- Work instructions
If a picture appears in the records, skip it; copy everything else exactly.

- Data for the task
===============

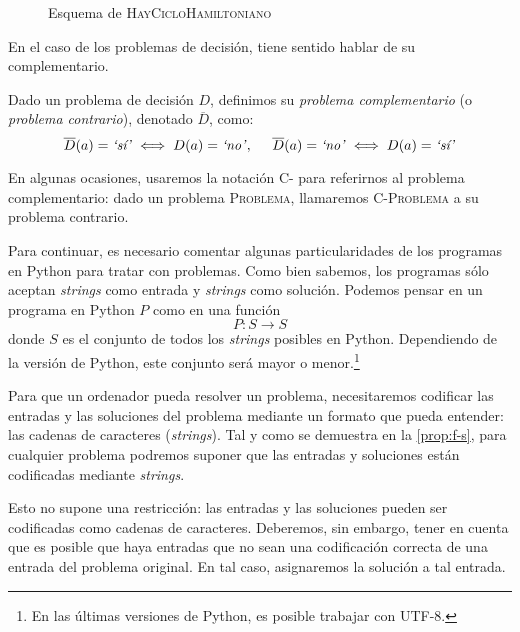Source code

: \begin{figure}[H]
\centering
\vspace*{8pt}

\caption{Esquema de \textsc{HayCicloHamiltoniano}}
\label{fig:esquema-hayciclohamiltoniano}
\end{figure}
En el caso de los problemas de decisión, tiene sentido hablar de su complementario.

\begin{definicion}\label{def:problema-complementario}
Dado un problema de decisión $D$, definimos su \emph{problema complementario} (o \emph{problema contrario}), denotado $\overline{D}$, como:
$$
    \overline{D}(a) = \text{\emph{`sí'}} \iff D(a) = \text{\emph{`no'}},\;\;\;\;\;\overline{D}(a) = \text{\emph{`no'}} \iff D(a) = \text{\emph{`sí'}}
$$
\end{definicion}

En algunas ocasiones, usaremos la notación C- para referirnos al problema complementario: dado un problema \textsc{Problema}, llamaremos \textsc{C-Problema} a su problema contrario.

\vspace{8pt}

Para continuar, es necesario comentar algunas particularidades de los programas en Python para tratar con problemas. Como bien sabemos, los programas sólo aceptan \emph{strings} como entrada y \emph{strings} como solución. Podemos pensar en un programa en Python $P$ como en una función
$$
    P : S \longrightarrow S
$$
donde $S$ es el conjunto de todos los \emph{strings} posibles en Python. Dependiendo de la versión de Python, este conjunto será mayor o menor.\footnote{En las últimas versiones de Python, es posible trabajar con UTF-8.}

Para que un ordenador pueda resolver un problema, necesitaremos codificar las entradas y las soluciones del problema mediante un formato que pueda entender: las cadenas de caracteres (\emph{strings}). Tal y como se demuestra en la \cref{prop:f-s}, para cualquier problema podremos suponer que las entradas y soluciones están codificadas mediante \emph{strings}.

Esto no supone una restricción: las entradas y las soluciones pueden ser codificadas como cadenas de caracteres. Deberemos, sin embargo, tener en cuenta que es posible que haya entradas que no sean una codificación correcta de una entrada del problema original. En tal caso, asignaremos la solución  a tal entrada.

===============

- Result
Source code

: \begin{figure}[H]
\centering
\vspace*{8pt}

\caption{Esquema de \textsc{HayCicloHamiltoniano}}
\label{fig:esquema-hayciclohamiltoniano}
\end{figure}
En el caso de los problemas de decisión, tiene sentido hablar de su complementario.

\begin{definicion}\label{def:problema-complementario}
Dado un problema de decisión $D$, definimos su \emph{problema complementario} (o \emph{problema contrario}), denotado $\overline{D}$, como:
$$
    \overline{D}(a) = \text{\emph{`sí'}} \iff D(a) = \text{\emph{`no'}},\;\;\;\;\;\overline{D}(a) = \text{\emph{`no'}} \iff D(a) = \text{\emph{`sí'}}
$$
\end{definicion}

En algunas ocasiones, usaremos la notación C- para referirnos al problema complementario: dado un problema \textsc{Problema}, llamaremos \textsc{C-Problema} a su problema contrario.

\vspace{8pt}

Para continuar, es necesario comentar algunas particularidades de los programas en Python para tratar con problemas. Como bien sabemos, los programas sólo aceptan \emph{strings} como entrada y \emph{strings} como solución. Podemos pensar en un programa en Python $P$ como en una función
$$
    P : S \longrightarrow S
$$
donde $S$ es el conjunto de todos los \emph{strings} posibles en Python. Dependiendo de la versión de Python, este conjunto será mayor o menor.\footnote{En las últimas versiones de Python, es posible trabajar con UTF-8.}

Para que un ordenador pueda resolver un problema, necesitaremos codificar las entradas y las soluciones del problema mediante un formato que pueda entender: las cadenas de caracteres (\emph{strings}). Tal y como se demuestra en la \cref{prop:f-s}, para cualquier problema podremos suponer que las entradas y soluciones están codificadas mediante \emph{strings}.

Esto no supone una restricción: las entradas y las soluciones pueden ser codificadas como cadenas de caracteres. Deberemos, sin embargo, tener en cuenta que es posible que haya entradas que no sean una codificación correcta de una entrada del problema original. En tal caso, asignaremos la solución  a tal entrada.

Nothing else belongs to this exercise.